## Data to process

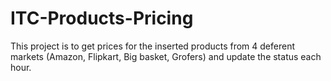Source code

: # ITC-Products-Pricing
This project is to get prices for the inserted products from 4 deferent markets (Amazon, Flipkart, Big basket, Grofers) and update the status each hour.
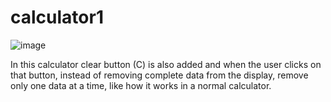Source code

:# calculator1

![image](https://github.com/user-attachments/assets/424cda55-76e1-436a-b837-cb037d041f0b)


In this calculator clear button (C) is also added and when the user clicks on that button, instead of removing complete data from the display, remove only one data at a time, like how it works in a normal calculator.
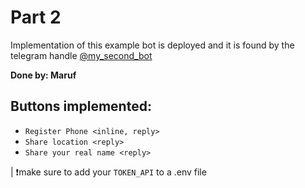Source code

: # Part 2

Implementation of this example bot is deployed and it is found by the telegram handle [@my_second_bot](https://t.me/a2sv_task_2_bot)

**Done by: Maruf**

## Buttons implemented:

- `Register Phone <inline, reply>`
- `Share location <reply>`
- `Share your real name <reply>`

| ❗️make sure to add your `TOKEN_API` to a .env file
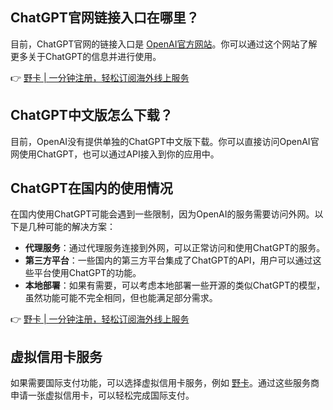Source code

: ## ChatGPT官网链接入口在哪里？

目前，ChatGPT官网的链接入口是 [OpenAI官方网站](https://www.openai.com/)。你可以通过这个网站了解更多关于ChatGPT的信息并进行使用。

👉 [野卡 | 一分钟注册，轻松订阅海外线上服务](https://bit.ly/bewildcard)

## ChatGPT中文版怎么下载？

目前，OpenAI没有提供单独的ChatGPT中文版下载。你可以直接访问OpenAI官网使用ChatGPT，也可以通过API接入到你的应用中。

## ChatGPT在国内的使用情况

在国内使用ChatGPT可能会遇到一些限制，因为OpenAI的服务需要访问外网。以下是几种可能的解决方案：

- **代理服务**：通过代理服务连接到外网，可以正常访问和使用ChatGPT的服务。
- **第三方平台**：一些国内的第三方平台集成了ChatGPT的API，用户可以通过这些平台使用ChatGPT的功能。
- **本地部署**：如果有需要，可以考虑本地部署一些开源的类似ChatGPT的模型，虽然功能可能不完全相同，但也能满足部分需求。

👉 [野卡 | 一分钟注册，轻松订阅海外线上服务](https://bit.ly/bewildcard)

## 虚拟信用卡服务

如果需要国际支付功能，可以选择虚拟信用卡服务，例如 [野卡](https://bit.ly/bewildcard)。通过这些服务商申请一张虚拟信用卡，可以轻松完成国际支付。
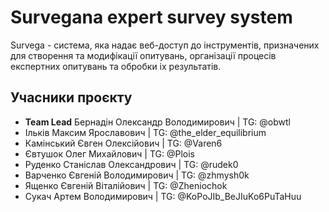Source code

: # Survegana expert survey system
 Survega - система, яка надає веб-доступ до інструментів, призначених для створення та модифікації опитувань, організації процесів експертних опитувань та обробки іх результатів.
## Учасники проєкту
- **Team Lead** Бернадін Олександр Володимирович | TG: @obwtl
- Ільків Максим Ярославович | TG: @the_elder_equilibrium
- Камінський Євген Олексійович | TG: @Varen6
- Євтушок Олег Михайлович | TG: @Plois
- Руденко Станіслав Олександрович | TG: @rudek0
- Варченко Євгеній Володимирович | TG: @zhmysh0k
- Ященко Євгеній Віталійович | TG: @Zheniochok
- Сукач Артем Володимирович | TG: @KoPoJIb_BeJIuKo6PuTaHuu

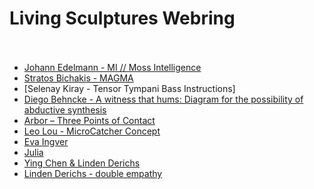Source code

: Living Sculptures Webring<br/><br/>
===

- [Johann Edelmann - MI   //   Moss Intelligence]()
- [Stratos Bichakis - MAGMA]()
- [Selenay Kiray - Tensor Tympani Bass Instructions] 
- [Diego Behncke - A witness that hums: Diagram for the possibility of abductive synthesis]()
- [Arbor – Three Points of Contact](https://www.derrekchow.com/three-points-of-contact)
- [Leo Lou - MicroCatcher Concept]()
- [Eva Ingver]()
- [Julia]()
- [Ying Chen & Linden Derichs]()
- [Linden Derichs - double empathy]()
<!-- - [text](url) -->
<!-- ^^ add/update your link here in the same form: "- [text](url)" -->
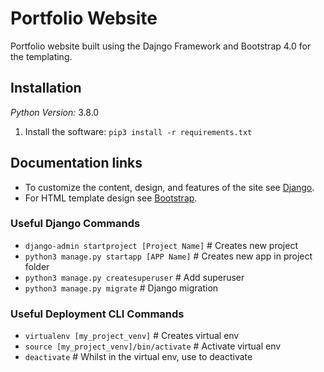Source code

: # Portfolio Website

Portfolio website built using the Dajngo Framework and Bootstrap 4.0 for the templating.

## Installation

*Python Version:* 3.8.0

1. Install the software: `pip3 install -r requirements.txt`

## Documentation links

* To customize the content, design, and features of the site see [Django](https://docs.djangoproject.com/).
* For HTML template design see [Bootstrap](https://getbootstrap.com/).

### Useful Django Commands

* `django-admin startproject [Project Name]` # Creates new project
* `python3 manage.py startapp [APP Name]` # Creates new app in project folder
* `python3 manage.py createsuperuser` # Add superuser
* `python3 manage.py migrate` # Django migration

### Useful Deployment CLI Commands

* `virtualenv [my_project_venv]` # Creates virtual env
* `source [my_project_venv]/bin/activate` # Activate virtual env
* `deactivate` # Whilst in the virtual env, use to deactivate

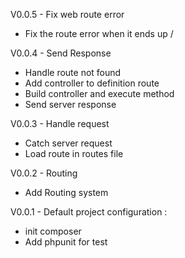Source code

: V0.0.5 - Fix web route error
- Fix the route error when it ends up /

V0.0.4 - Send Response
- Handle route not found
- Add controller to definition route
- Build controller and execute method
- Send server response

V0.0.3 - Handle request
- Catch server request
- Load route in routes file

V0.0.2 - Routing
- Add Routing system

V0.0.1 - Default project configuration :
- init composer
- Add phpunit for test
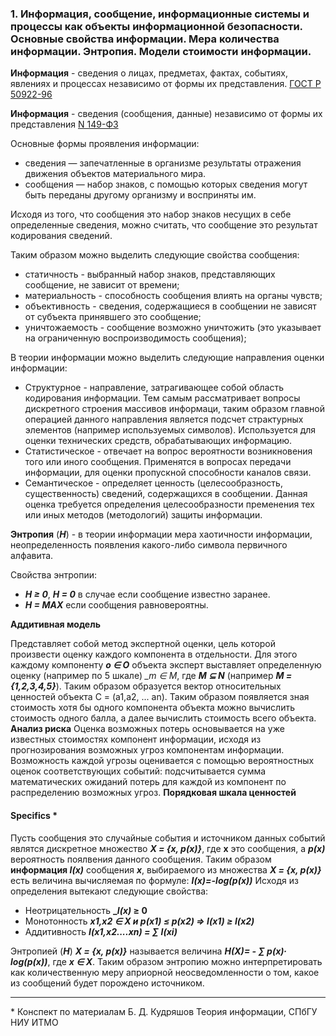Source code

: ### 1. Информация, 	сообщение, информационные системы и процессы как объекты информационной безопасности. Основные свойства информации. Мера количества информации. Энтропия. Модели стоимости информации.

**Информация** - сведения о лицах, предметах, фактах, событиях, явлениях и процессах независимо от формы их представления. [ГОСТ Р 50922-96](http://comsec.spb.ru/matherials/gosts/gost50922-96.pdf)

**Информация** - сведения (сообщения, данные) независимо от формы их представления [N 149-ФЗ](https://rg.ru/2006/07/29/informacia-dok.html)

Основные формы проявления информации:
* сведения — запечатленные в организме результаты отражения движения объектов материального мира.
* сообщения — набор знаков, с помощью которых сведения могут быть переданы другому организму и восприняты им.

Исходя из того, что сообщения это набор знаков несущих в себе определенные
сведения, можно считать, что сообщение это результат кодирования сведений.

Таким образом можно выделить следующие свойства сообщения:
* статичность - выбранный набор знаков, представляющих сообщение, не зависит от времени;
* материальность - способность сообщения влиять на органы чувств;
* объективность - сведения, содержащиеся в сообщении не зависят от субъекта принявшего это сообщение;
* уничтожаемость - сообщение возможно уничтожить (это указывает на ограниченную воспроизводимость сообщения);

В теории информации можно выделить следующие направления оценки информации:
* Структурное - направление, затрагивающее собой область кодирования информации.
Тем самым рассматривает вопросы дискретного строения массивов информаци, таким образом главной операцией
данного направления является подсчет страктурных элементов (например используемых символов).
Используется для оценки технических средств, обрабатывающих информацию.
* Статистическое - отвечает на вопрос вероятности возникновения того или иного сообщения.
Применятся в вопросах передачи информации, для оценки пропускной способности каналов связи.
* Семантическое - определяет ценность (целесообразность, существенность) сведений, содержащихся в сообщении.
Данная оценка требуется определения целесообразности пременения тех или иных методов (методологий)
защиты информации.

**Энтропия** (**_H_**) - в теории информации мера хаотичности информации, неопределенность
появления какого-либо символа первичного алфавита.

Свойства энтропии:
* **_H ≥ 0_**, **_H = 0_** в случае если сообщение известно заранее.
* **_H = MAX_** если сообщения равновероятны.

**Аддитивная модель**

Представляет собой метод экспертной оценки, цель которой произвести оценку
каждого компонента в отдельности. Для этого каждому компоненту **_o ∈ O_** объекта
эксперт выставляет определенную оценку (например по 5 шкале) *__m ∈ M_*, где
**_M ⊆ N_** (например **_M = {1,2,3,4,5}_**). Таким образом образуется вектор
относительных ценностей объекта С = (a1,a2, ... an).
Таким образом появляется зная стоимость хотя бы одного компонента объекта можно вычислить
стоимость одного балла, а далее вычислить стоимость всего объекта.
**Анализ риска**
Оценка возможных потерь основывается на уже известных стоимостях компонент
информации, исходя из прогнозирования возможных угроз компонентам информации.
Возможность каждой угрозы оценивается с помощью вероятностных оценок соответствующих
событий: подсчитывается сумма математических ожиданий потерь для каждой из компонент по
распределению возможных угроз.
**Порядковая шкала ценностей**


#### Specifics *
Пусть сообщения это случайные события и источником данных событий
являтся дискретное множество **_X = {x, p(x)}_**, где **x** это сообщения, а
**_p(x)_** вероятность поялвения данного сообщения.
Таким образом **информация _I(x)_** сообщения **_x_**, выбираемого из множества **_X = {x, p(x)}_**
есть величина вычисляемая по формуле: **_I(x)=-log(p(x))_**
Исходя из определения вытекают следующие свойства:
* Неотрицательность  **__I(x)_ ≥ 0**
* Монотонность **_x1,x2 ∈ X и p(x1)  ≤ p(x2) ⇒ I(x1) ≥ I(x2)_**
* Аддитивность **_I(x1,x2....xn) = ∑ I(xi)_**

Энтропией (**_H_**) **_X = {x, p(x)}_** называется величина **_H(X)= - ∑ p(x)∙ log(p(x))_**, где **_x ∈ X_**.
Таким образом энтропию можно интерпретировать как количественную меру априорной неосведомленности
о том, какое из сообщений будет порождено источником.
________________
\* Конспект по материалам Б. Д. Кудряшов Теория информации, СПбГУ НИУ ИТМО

## Activity
The lines you need are those holding the word "независимо"; copy each of them from the material above.

## Solution to this problem
**Информация** - сведения о лицах, предметах, фактах, событиях, явлениях и процессах независимо от формы их представления. [ГОСТ Р 50922-96](http://comsec.spb.ru/matherials/gosts/gost50922-96.pdf)
**Информация** - сведения (сообщения, данные) независимо от формы их представления [N 149-ФЗ](https://rg.ru/2006/07/29/informacia-dok.html)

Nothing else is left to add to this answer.